Rather than rebut the accuracy of these calculations, PG&E challenges the validity of the CEC report on claims that "the power flows on Path 26 used in the CEC Staff Report [cited by TURN, DRA, Pacific Environment and CARE] reflected a period of generation surplus in California, and is not informative of the support Northern California provides Southern California under stress conditions."69 However, PG&E's testimony in this regard is both conclusory and limited. The testimony lacks either data or supporting citation that might allow us to ascertain the veracity of the statement as well as the impact of the claimed "period of generation surplus". Indeed, rather than assert that the study's criticism of our previous assumption (of 3,000 MW flow from Northern to Southern California) is wholly without merit, PG&E acknowledges that imports by non-CAISO parties (who presumably had or created the purported generation surplus) is only one of several factors that impact power flows in either direction on Path 26.70 Thus, even if we accept that a period of generation surplus rather than stress was examined in the more recent study, PG&E's testimony does not assert, and we are unable to conclude, that the study's criticism of our previous assumption (of 3,000 MW flow from Northern to Southern California) is wholly without merit.

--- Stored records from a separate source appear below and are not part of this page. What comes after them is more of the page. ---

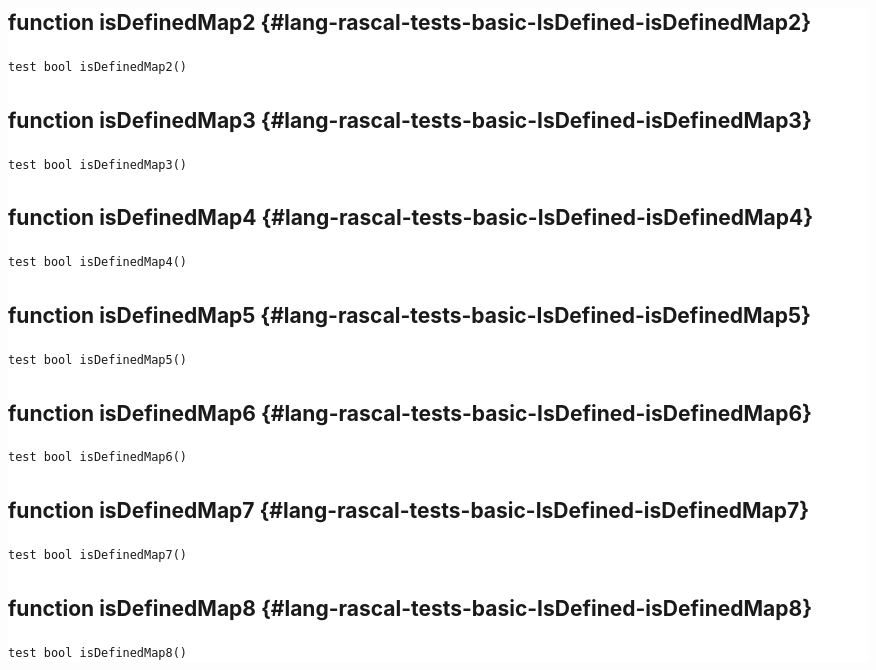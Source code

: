 ## function isDefinedMap2 {#lang-rascal-tests-basic-IsDefined-isDefinedMap2}

```rascal
test bool isDefinedMap2()

```

## function isDefinedMap3 {#lang-rascal-tests-basic-IsDefined-isDefinedMap3}

```rascal
test bool isDefinedMap3()

```

## function isDefinedMap4 {#lang-rascal-tests-basic-IsDefined-isDefinedMap4}

```rascal
test bool isDefinedMap4()

```

## function isDefinedMap5 {#lang-rascal-tests-basic-IsDefined-isDefinedMap5}

```rascal
test bool isDefinedMap5()

```

## function isDefinedMap6 {#lang-rascal-tests-basic-IsDefined-isDefinedMap6}

```rascal
test bool isDefinedMap6()

```

## function isDefinedMap7 {#lang-rascal-tests-basic-IsDefined-isDefinedMap7}

```rascal
test bool isDefinedMap7()

```

## function isDefinedMap8 {#lang-rascal-tests-basic-IsDefined-isDefinedMap8}

```rascal
test bool isDefinedMap8()

```
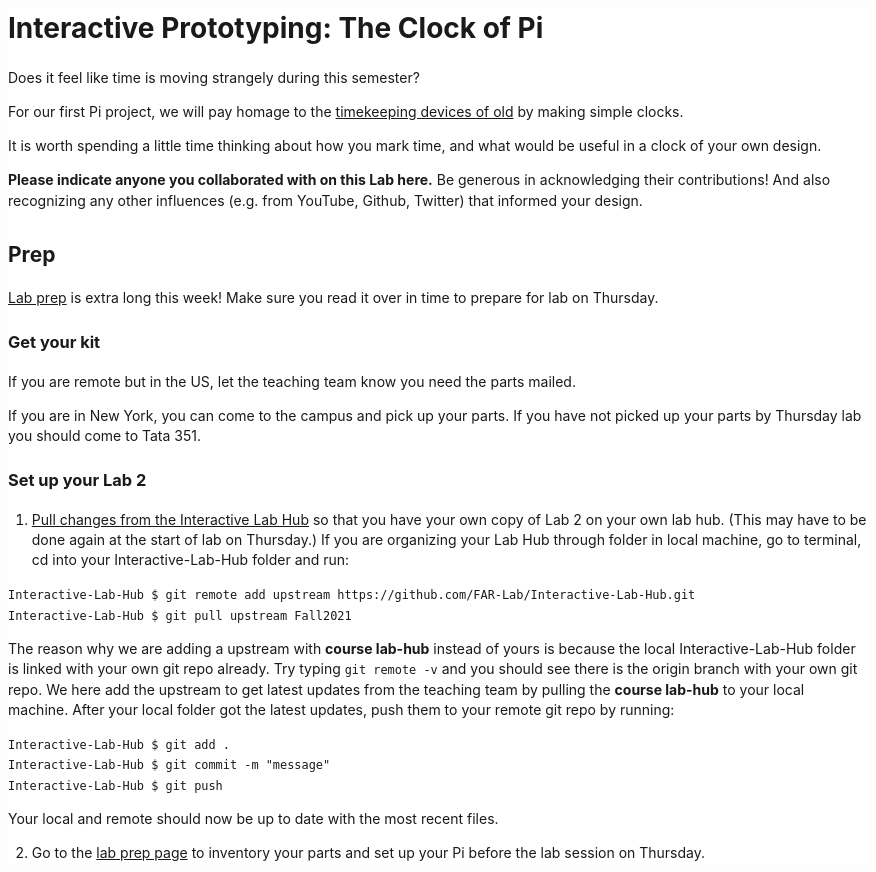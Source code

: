 # Interactive Prototyping: The Clock of Pi

Does it feel like time is moving strangely during this semester?

For our first Pi project, we will pay homage to the [timekeeping devices of old](https://en.wikipedia.org/wiki/History_of_timekeeping_devices) by making simple clocks.

It is worth spending a little time thinking about how you mark time, and what would be useful in a clock of your own design.

**Please indicate anyone you collaborated with on this Lab here.**
Be generous in acknowledging their contributions! And also recognizing any other influences (e.g. from YouTube, Github, Twitter) that informed your design. 

## Prep

[Lab prep](prep.md) is extra long this week! Make sure you read it over in time to prepare for lab on Thursday.

### Get your kit
If you are remote but in the US, let the teaching team know you need the parts mailed.


If you are in New York, you can come to the campus and pick up your parts. If you have not picked up your parts by Thursday lab you should come to Tata 351.

### Set up your Lab 2

1. [Pull changes from the Interactive Lab Hub](https://github.com/FAR-Lab/Developing-and-Designing-Interactive-Devices/blob/2021Fall/readings/Submitting%20Labs.md#to-pull-lab-updates) so that you have your own copy of Lab 2 on your own lab hub. (This may have to be done again at the start of lab on Thursday.)
  If you are organizing your Lab Hub through folder in local machine, go to terminal, cd into your Interactive-Lab-Hub folder and run:

  ```
  Interactive-Lab-Hub $ git remote add upstream https://github.com/FAR-Lab/Interactive-Lab-Hub.git
  Interactive-Lab-Hub $ git pull upstream Fall2021
  ```
  
  The reason why we are adding a upstream with **course lab-hub** instead of yours is because the local Interactive-Lab-Hub folder is linked with your own git repo already. Try typing ``git remote -v`` and you should see there is the origin branch with your own git repo. We here add the upstream to get latest updates from the teaching team by pulling the **course lab-hub** to your local machine. After your local folder got the latest updates, push them to your remote git repo by running:
  
  ```
  Interactive-Lab-Hub $ git add .
  Interactive-Lab-Hub $ git commit -m "message"
  Interactive-Lab-Hub $ git push
  ```
  Your local and remote should now be up to date with the most recent files.

2. Go to the [lab prep page](prep.md) to inventory your parts and set up your Pi before the lab session on Thursday.
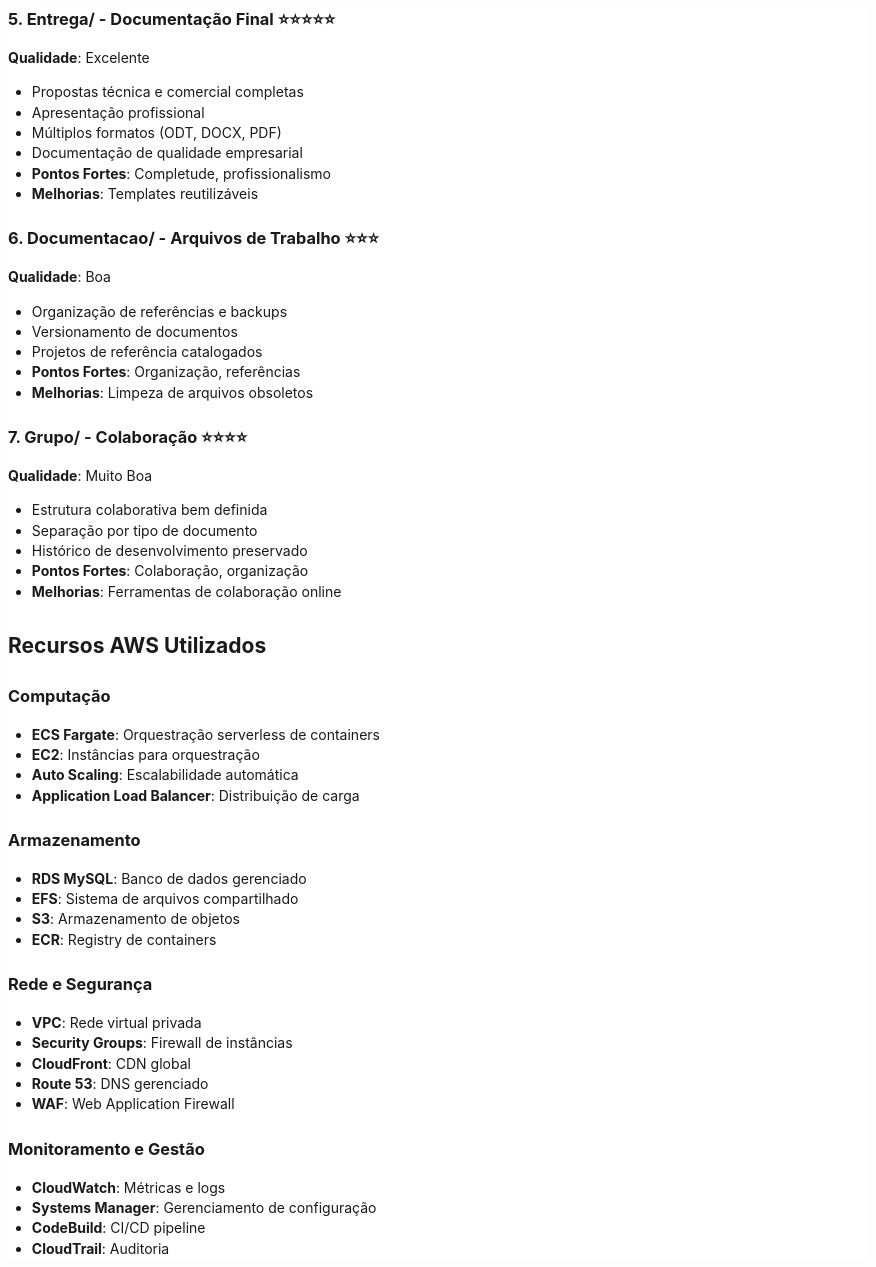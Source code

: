 ### 5. **Entrega/** - Documentação Final ⭐⭐⭐⭐⭐
**Qualidade**: Excelente
- Propostas técnica e comercial completas
- Apresentação profissional
- Múltiplos formatos (ODT, DOCX, PDF)
- Documentação de qualidade empresarial
- **Pontos Fortes**: Completude, profissionalismo
- **Melhorias**: Templates reutilizáveis

### 6. **Documentacao/** - Arquivos de Trabalho ⭐⭐⭐
**Qualidade**: Boa
- Organização de referências e backups
- Versionamento de documentos
- Projetos de referência catalogados
- **Pontos Fortes**: Organização, referências
- **Melhorias**: Limpeza de arquivos obsoletos

### 7. **Grupo/** - Colaboração ⭐⭐⭐⭐
**Qualidade**: Muito Boa
- Estrutura colaborativa bem definida
- Separação por tipo de documento
- Histórico de desenvolvimento preservado
- **Pontos Fortes**: Colaboração, organização
- **Melhorias**: Ferramentas de colaboração online

## Recursos AWS Utilizados

### Computação
- **ECS Fargate**: Orquestração serverless de containers
- **EC2**: Instâncias para orquestração
- **Auto Scaling**: Escalabilidade automática
- **Application Load Balancer**: Distribuição de carga

### Armazenamento
- **RDS MySQL**: Banco de dados gerenciado
- **EFS**: Sistema de arquivos compartilhado
- **S3**: Armazenamento de objetos
- **ECR**: Registry de containers

### Rede e Segurança
- **VPC**: Rede virtual privada
- **Security Groups**: Firewall de instâncias
- **CloudFront**: CDN global
- **Route 53**: DNS gerenciado
- **WAF**: Web Application Firewall

### Monitoramento e Gestão
- **CloudWatch**: Métricas e logs
- **Systems Manager**: Gerenciamento de configuração
- **CodeBuild**: CI/CD pipeline
- **CloudTrail**: Auditoria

PE and CARE also argue that the lower end of the range established in D.07-12-052 is appropriate because energy efficiency has had a larger effect on consumption than previously anticipated. In particular, PE argues that "need in PG&E's territory has been reduced by approximately an additional 2,600 gigawatt/hours (GWh) from the 2009 CED forecast levels due to additional incremental energy efficiency impacts."71 CARE notes that, in addition to the aforementioned report, in January of 2010 the CEC developed a report on The Incremental Impacts of Energy Policy Initiatives Relative to the 2009 Integrated Energy Policy Report. CARE contends that the latter report estimates that "the incremental impacts of prospective CPUC 2008 Energy Efficiency Goals programs in the PG&E service territory would amount to 506 MW to 795 MW of Peak Demand Savings by the year 2015."72
PG&E acknowledges that it is true that the 2009 CEC demand forecast includes more energy efficiency savings than the 2007 CEC forecast, but argues that PE is double-counting the increase in energy efficiency included in the new CEC peak demand forecast. According to PG&E, because the 2009 CEC demand forecast includes energy efficiency savings, using it and counting incremental energy efficiency effectively double counts the incremental energy efficiency.73 While PG&E makes a valid point, we do not agree that the full impact of the energy efficiency goals we have approved since D.07-12-052 are fully incorporated in the 2009 CEC forecast. We will evaluate the proper counting of incremental energy efficiency as part of the need for new capacity in R.10-05-006.
After arguing that PG&E should only be allowed procurement at the lower end of the range established in D.07-12-052, TURN asserts that "[t]he criteria that should be used to determine when, if ever, it would be appropriate for PG&E to procure any "remaining megawatts" will be determined in the 2010 LTPP proceeding, and need not be addressed here." PE reaches a similar conclusion based on PG&E's current reserve margins.74 Though PG&E acknowledges that once-through-cooling (OTC) issues can be addressed in the 2010 LTPP and still result in the replacement of the Moss Landing and Pittsburg facilities by the 2017 deadline,75 PG&E believes that this approach is fundamentally flawed and will result in uncertainty, risk, and decreased reliability.
We believe PG&E overstates its concerns in this regard. As we have previously noted, retirements can be delayed should the need arise. While PG&E previously acknowledged that it plans more retirements than anticipated in D.07-12-052, it appears to ignore the role delaying retirements can play in offsetting unexpected need.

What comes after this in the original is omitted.